The high country of Arizona is alluring, but too expensive and again with the economy thing. Maybe we can visit there often between March and November of each year. Of course, our good friends from up there now live down in the Valley, so the free lodging is out the window.
There are good things about Arizona, though, even in the summer. The one thing that kept me sane when we lived there before was the monsoon season. In late July and August, if we are lucky, we get tremendous thunder storms in the desert, with lots of lightning, thunder and blowing dust. It's very exciting because it is weather in the midst of endless days of scorching sun and also because it cools down for about ten minutes before the humidity makes it feel like 130 degrees again. The creosote bushes in Arizona give off a wonderful smell when it rains and I've missed that here in Illinois, so that will be nice to return to.

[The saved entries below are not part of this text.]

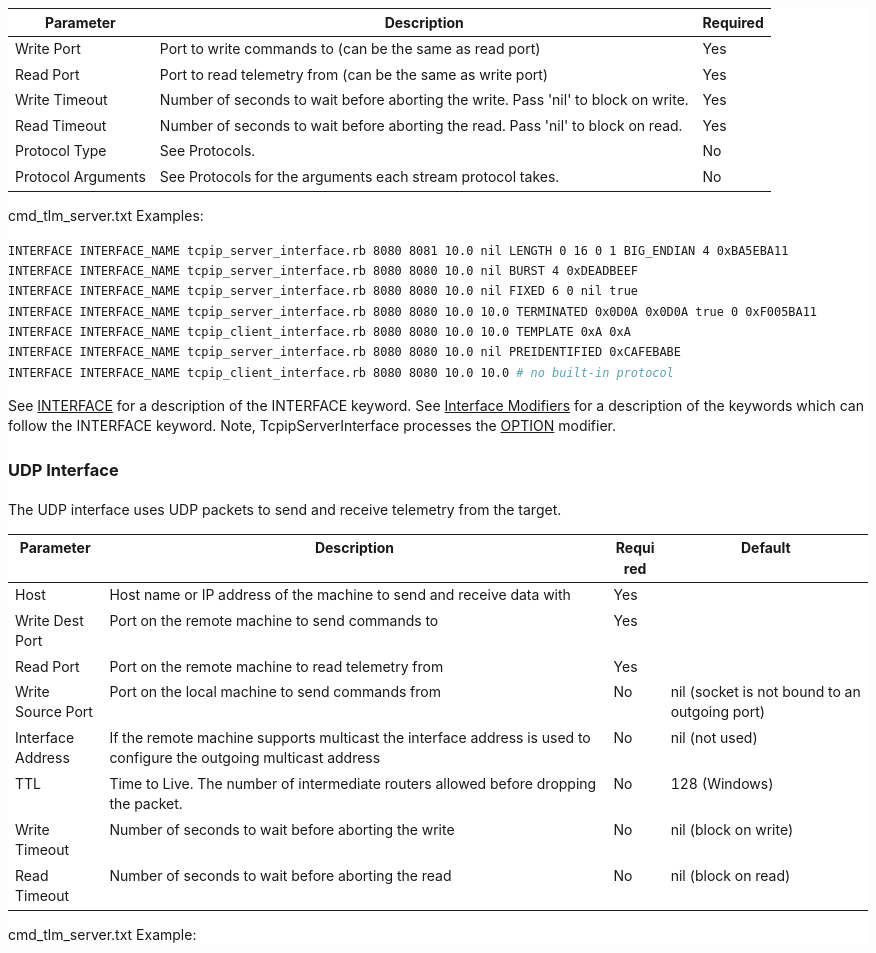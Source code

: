 | Parameter          | Description                                                                        | Required |
| ------------------ | ---------------------------------------------------------------------------------- | -------- |
| Write Port         | Port to write commands to (can be the same as read port)                           | Yes      |
| Read Port          | Port to read telemetry from (can be the same as write port)                        | Yes      |
| Write Timeout      | Number of seconds to wait before aborting the write. Pass 'nil' to block on write. | Yes      |
| Read Timeout       | Number of seconds to wait before aborting the read. Pass 'nil' to block on read.   | Yes      |
| Protocol Type      | See Protocols.                                                                     | No       |
| Protocol Arguments | See Protocols for the arguments each stream protocol takes.                        | No       |

cmd_tlm_server.txt Examples:

```bash
INTERFACE INTERFACE_NAME tcpip_server_interface.rb 8080 8081 10.0 nil LENGTH 0 16 0 1 BIG_ENDIAN 4 0xBA5EBA11
INTERFACE INTERFACE_NAME tcpip_server_interface.rb 8080 8080 10.0 nil BURST 4 0xDEADBEEF
INTERFACE INTERFACE_NAME tcpip_server_interface.rb 8080 8080 10.0 nil FIXED 6 0 nil true
INTERFACE INTERFACE_NAME tcpip_server_interface.rb 8080 8080 10.0 10.0 TERMINATED 0x0D0A 0x0D0A true 0 0xF005BA11
INTERFACE INTERFACE_NAME tcpip_client_interface.rb 8080 8080 10.0 10.0 TEMPLATE 0xA 0xA
INTERFACE INTERFACE_NAME tcpip_server_interface.rb 8080 8080 10.0 nil PREIDENTIFIED 0xCAFEBABE
INTERFACE INTERFACE_NAME tcpip_client_interface.rb 8080 8080 10.0 10.0 # no built-in protocol
```

See [INTERFACE](/docs/v5/plugin#interface) for a description of the INTERFACE keyword. See [Interface Modifiers](/docs/v5/plugin#interface-modifiers) for a description of the keywords which can follow the INTERFACE keyword. Note, TcpipServerInterface processes the [OPTION](/docs/v5/plugin#option) modifier.

### UDP Interface

The UDP interface uses UDP packets to send and receive telemetry from the target.

| Parameter         | Description                                                                                                        | Required | Default                                       |
| ----------------- | ------------------------------------------------------------------------------------------------------------------ | -------- | --------------------------------------------- |
| Host              | Host name or IP address of the machine to send and receive data with                                               | Yes      |
| Write Dest Port   | Port on the remote machine to send commands to                                                                     | Yes      |
| Read Port         | Port on the remote machine to read telemetry from                                                                  | Yes      |
| Write Source Port | Port on the local machine to send commands from                                                                    | No       | nil (socket is not bound to an outgoing port) |
| Interface Address | If the remote machine supports multicast the interface address is used to configure the outgoing multicast address | No       | nil (not used)                                |
| TTL               | Time to Live. The number of intermediate routers allowed before dropping the packet.                               | No       | 128 (Windows)                                 |
| Write Timeout     | Number of seconds to wait before aborting the write                                                                | No       | nil (block on write)                          |
| Read Timeout      | Number of seconds to wait before aborting the read                                                                 | No       | nil (block on read)                           |

cmd_tlm_server.txt Example:
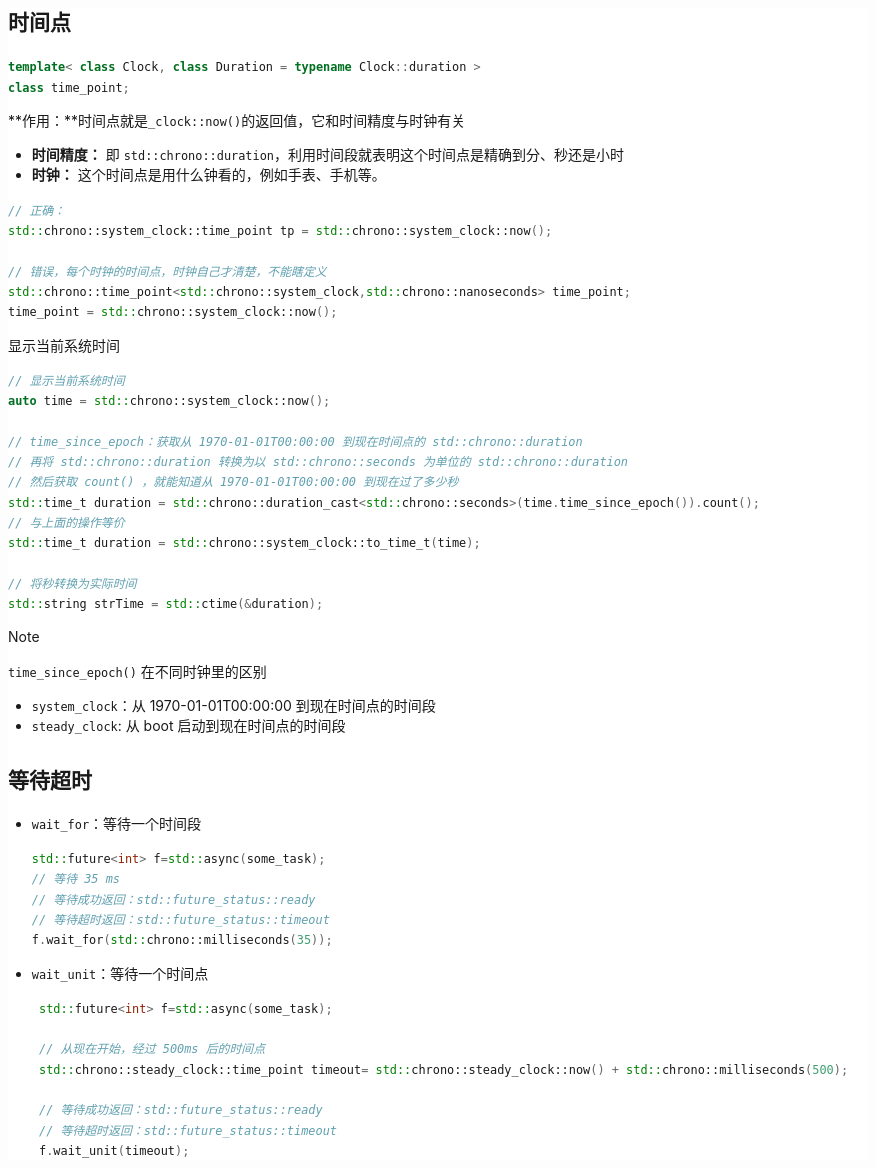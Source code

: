 ## 时间点


```cpp
template< class Clock, class Duration = typename Clock::duration > 
class time_point;
```

**作用：**时间点就是`_clock::now()`的返回值，它和时间精度与时钟有关
- **时间精度：** 即 `std::chrono::duration`，利用时间段就表明这个时间点是精确到分、秒还是小时
- **时钟：** 这个时间点是用什么钟看的，例如手表、手机等。

```cpp
// 正确：
std::chrono::system_clock::time_point tp = std::chrono::system_clock::now();

// 错误，每个时钟的时间点，时钟自己才清楚，不能瞎定义
std::chrono::time_point<std::chrono::system_clock,std::chrono::nanoseconds> time_point;
time_point = std::chrono::system_clock::now();

```

显示当前系统时间

```cpp
// 显示当前系统时间
auto time = std::chrono::system_clock::now();

// time_since_epoch：获取从 1970-01-01T00:00:00 到现在时间点的 std::chrono::duration
// 再将 std::chrono::duration 转换为以 std::chrono::seconds 为单位的 std::chrono::duration
// 然后获取 count() ，就能知道从 1970-01-01T00:00:00 到现在过了多少秒
std::time_t duration = std::chrono::duration_cast<std::chrono::seconds>(time.time_since_epoch()).count();
// 与上面的操作等价
std::time_t duration = std::chrono::system_clock::to_time_t(time);

// 将秒转换为实际时间
std::string strTime = std::ctime(&duration);
```

> [!note]
> `time_since_epoch()` 在不同时钟里的区别
> - `system_clock`：从 1970-01-01T00:00:00 到现在时间点的时间段
> - `steady_clock`: 从 boot 启动到现在时间点的时间段


## 等待超时

- `wait_for`：等待一个时间段
    ```cpp
    std::future<int> f=std::async(some_task);
    // 等待 35 ms
    // 等待成功返回：std::future_status::ready
    // 等待超时返回：std::future_status::timeout 
    f.wait_for(std::chrono::milliseconds(35));
    ```
- `wait_unit`：等待一个时间点
   ```cpp
    std::future<int> f=std::async(some_task);

    // 从现在开始，经过 500ms 后的时间点
    std::chrono::steady_clock::time_point timeout= std::chrono::steady_clock::now() + std::chrono::milliseconds(500);

    // 等待成功返回：std::future_status::ready
    // 等待超时返回：std::future_status::timeout 
    f.wait_unit(timeout);
   ```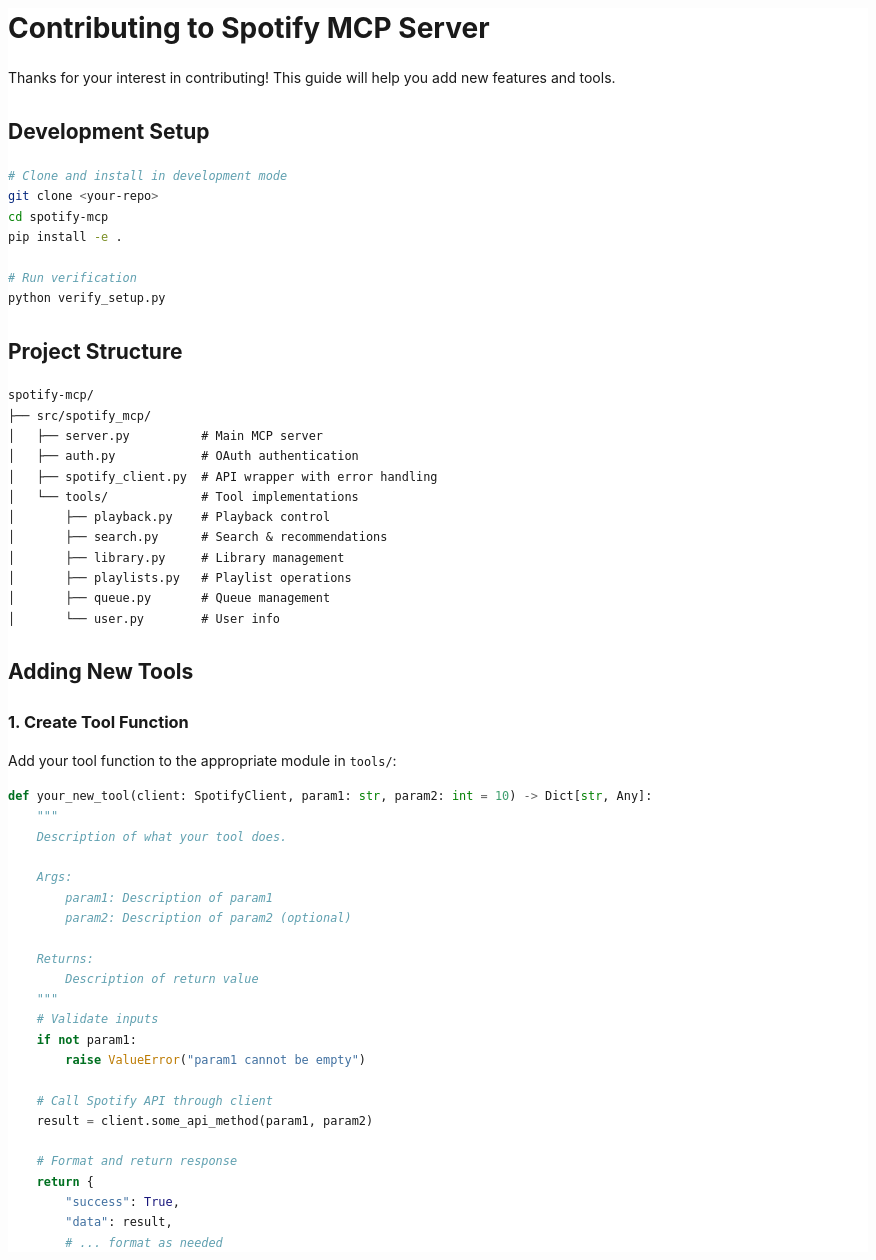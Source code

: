 # Contributing to Spotify MCP Server

Thanks for your interest in contributing! This guide will help you add new features and tools.

## Development Setup

```bash
# Clone and install in development mode
git clone <your-repo>
cd spotify-mcp
pip install -e .

# Run verification
python verify_setup.py
```

## Project Structure

```
spotify-mcp/
├── src/spotify_mcp/
│   ├── server.py          # Main MCP server
│   ├── auth.py            # OAuth authentication
│   ├── spotify_client.py  # API wrapper with error handling
│   └── tools/             # Tool implementations
│       ├── playback.py    # Playback control
│       ├── search.py      # Search & recommendations
│       ├── library.py     # Library management
│       ├── playlists.py   # Playlist operations
│       ├── queue.py       # Queue management
│       └── user.py        # User info
```

## Adding New Tools

### 1. Create Tool Function

Add your tool function to the appropriate module in `tools/`:

```python
def your_new_tool(client: SpotifyClient, param1: str, param2: int = 10) -> Dict[str, Any]:
    """
    Description of what your tool does.
    
    Args:
        param1: Description of param1
        param2: Description of param2 (optional)
    
    Returns:
        Description of return value
    """
    # Validate inputs
    if not param1:
        raise ValueError("param1 cannot be empty")
    
    # Call Spotify API through client
    result = client.some_api_method(param1, param2)
    
    # Format and return response
    return {
        "success": True,
        "data": result,
        # ... format as needed
```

Moonlight out in the middle of the desert is pretty awesome, whatever the season. And large expanses of undeveloped land will be nice (as long as you stay out of the Phoenix area, you can still find these).
When I moved to Illinois, I was amused by people who don't "like" air conditioning. They wouldn't last three minutes in July in Arizona before they'd be crying for the Lennox like babies. Try getting into a car in Arizona with no air conditioning. You'll spend the first fifteen minutes praying for a chance to exceed forty miles per hour so the convection oven air can singe the sweat off your body as quickly as you can produce it. With air conditioning it still takes a good fifteen minutes for your car to cool down. Some people keep oven mitts in their cars so they don't melt their hands on the steering wheel. If you were to leave a VHS cassette on your dashboard, or even your seat, you would come back to a melted black mass of plastic.
The other amusing thing was people who talked about how much "nicer" it is in Arizona in the summertime because it's a "dry" heat. Hilarious! First of all, dry or not, 115 degrees is HOT. Second, the heat in Arizona is unrelenting during the summer. The thermometer does not go below 100 until it's over, unless it's at night, when 95 is a cool night. Here in Illinois, it's not as hot AND there are these lovely breaks of coolness in between the heat waves. It's a beautiful thing.